New Zealand Parliament
- Long title An Act to establish Family Courts as divisions of District Courts, and to provide for the constitution, jurisdiction, powers, and procedures of Family Courts ;
- Commenced: 1 October 1981
- Administered by: Minister of Justice

Amends
- Family Courts Amendment Act 1991, 2007, 2000, 2008 Department of Justice (Restructuring) Act 1995, District Courts Amendment Act 1996

= Family Courts Act 1980 =

Act of Parliament in New Zealand

The Family Courts Act 1980 is a New Zealand law covering family courts, which have jurisdiction over marriage, civil unions, divorce, custody of children, child support and wills. Family courts are a division of the District Court and also operate under the District Courts Act 1947. Family courts were among the first in New Zealand to focus on informality; neither judges nor lawyers may wear wigs and gowns are banned for lawyers and optional for judges.

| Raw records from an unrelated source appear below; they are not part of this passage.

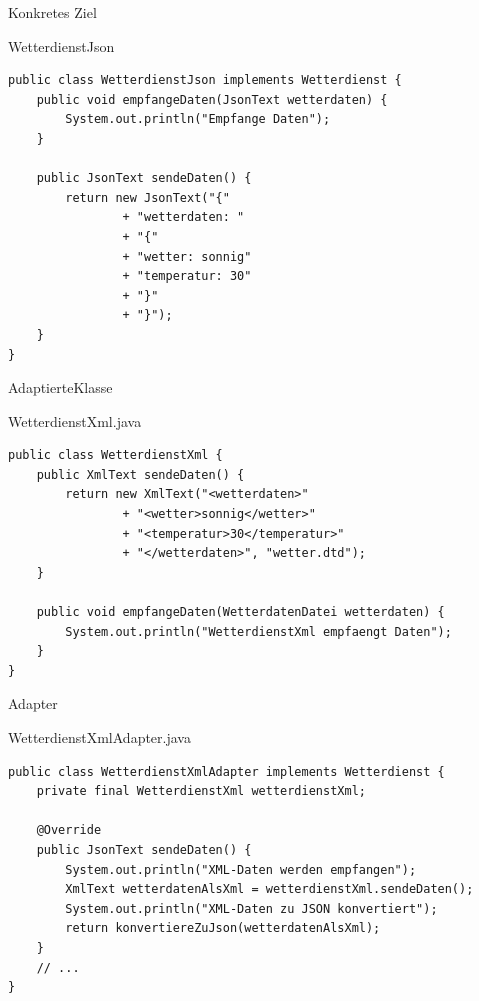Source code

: \begin{frame}[fragile]{Konkretes Ziel}
	\begin{exampleblock}{WetterdienstJson}
        \begin{lstlisting}
public class WetterdienstJson implements Wetterdienst { 
	public void empfangeDaten(JsonText wetterdaten) {
		System.out.println("Empfange Daten");
	}

	public JsonText sendeDaten() {
		return new JsonText("{"
				+ "wetterdaten: "
				+ "{"
				+ "wetter: sonnig"
				+ "temperatur: 30"
				+ "}"
				+ "}");
	}
}
        \end{lstlisting}
 	\end{exampleblock}
\end{frame}

\begin{frame}[fragile]{AdaptierteKlasse}
	\begin{exampleblock}{WetterdienstXml.java}
 		\begin{lstlisting}
public class WetterdienstXml {
	public XmlText sendeDaten() {
		return new XmlText("<wetterdaten>"
				+ "<wetter>sonnig</wetter>"
				+ "<temperatur>30</temperatur>"
				+ "</wetterdaten>", "wetter.dtd");
	}

	public void empfangeDaten(WetterdatenDatei wetterdaten) {
		System.out.println("WetterdienstXml empfaengt Daten");
	}
} 		    
 		\end{lstlisting}
 	\end{exampleblock}
\end{frame}

\begin{frame}[fragile]{Adapter}
	\begin{exampleblock}{WetterdienstXmlAdapter.java}
 		\begin{lstlisting}
public class WetterdienstXmlAdapter implements Wetterdienst {
	private final WetterdienstXml wetterdienstXml;
	
	@Override
	public JsonText sendeDaten() {
		System.out.println("XML-Daten werden empfangen");
		XmlText wetterdatenAlsXml = wetterdienstXml.sendeDaten();
		System.out.println("XML-Daten zu JSON konvertiert");
		return konvertiereZuJson(wetterdatenAlsXml);
	}
    // ...
} 		    
 		\end{lstlisting}
 	\end{exampleblock}
\end{frame}


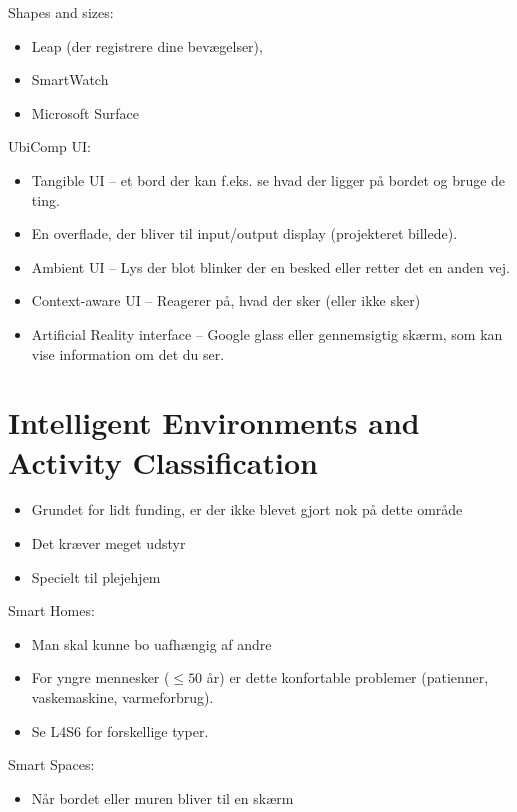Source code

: \documentclass[oneside, 10pt]{article}
\begin{document}
Shapes and sizes:
\begin{itemize}
	\item Leap (der registrere dine bevægelser), 
	\item SmartWatch 
	\item Microsoft Surface
\end{itemize}

UbiComp UI:
\begin{itemize}
	\item Tangible UI -- et bord der kan f.eks. se hvad der ligger på bordet og bruge de ting.
	\item En overflade, der bliver til input/output display (projekteret billede).
	\item Ambient  UI -- Lys der blot blinker der en besked eller retter det en anden vej.
	\item Context-aware UI -- Reagerer på, hvad der sker (eller ikke sker)
	\item Artificial Reality interface -- Google glass eller gennemsigtig skærm, som kan vise information om det du ser.
\end{itemize}




\newpage
\section{Intelligent Environments and Activity Classification}

\begin{itemize}
	\item Grundet for lidt funding, er der ikke blevet gjort nok på dette område
	\item Det kræver meget udstyr
	\item Specielt til plejehjem
\end{itemize}


Smart Homes:
\begin{itemize}
	\item Man skal kunne bo uafhængig af andre
	\item For yngre mennesker ($\leq 50$ år) er dette konfortable problemer (patienner, vaskemaskine, varmeforbrug).
	\item Se L4S6 for forskellige typer.
\end{itemize}


Smart Spaces:
\begin{itemize}
	\item Når bordet eller muren bliver til en skærm
\end{itemize}
\end{document}
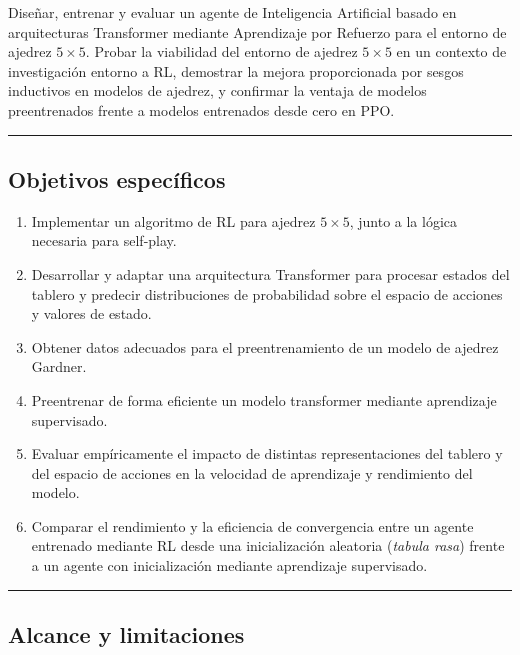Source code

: \documentclass[12pt, a4paper]{article}
\begin{document}
Diseñar, entrenar y evaluar un agente de Inteligencia Artificial basado en arquitecturas Transformer mediante Aprendizaje por Refuerzo para el entorno de ajedrez $5\times5$. Probar la viabilidad del entorno de ajedrez $5\times5$ en un contexto de investigación entorno a RL, demostrar la mejora proporcionada por sesgos inductivos en modelos de ajedrez, y confirmar la ventaja de modelos preentrenados frente a modelos entrenados desde cero en PPO.

\rule{\textwidth}{0.2pt}

\subsection{Objetivos específicos}

\begin{enumerate}
    \item Implementar un algoritmo de RL para ajedrez $5\times5$, junto a la lógica necesaria para self-play.
    \item Desarrollar y adaptar una arquitectura Transformer para procesar estados del tablero y predecir distribuciones de probabilidad sobre el espacio de acciones y valores de estado.
    \item Obtener datos adecuados para el preentrenamiento de un modelo de ajedrez Gardner.
    \item Preentrenar de forma eficiente un modelo transformer mediante aprendizaje supervisado.
    \item Evaluar empíricamente el impacto de distintas representaciones del tablero y del espacio de acciones en la velocidad de aprendizaje y rendimiento del modelo.
    \item Comparar el rendimiento y la eficiencia de convergencia entre un agente entrenado mediante RL desde una inicialización aleatoria (\textit{tabula rasa}) frente a un agente con inicialización mediante aprendizaje supervisado.
\end{enumerate}

\rule{\textwidth}{0.2pt}

\subsection{Alcance y limitaciones}
\end{document}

The Act is notable for Section 11B, which amounts to a default blanket ban on reporting of most of the business of the court when children are involved. Stories that are reported often have details such as the gender of children omitted. A rare instance of detailed on-going coverage was the kidnapping of Jayden Headley, when publishing of the details was encouraged to locate the victim.

Most of the acts the family courts have jurisdiction over have been updated to include same-sex partners. Exceptions are the Marriage Act 1955, which is matched by the Civil Union Act 2004 and the Adoption Act 1955 which currently prevents same-sex couples from adopting. There is currently political pressure to change this.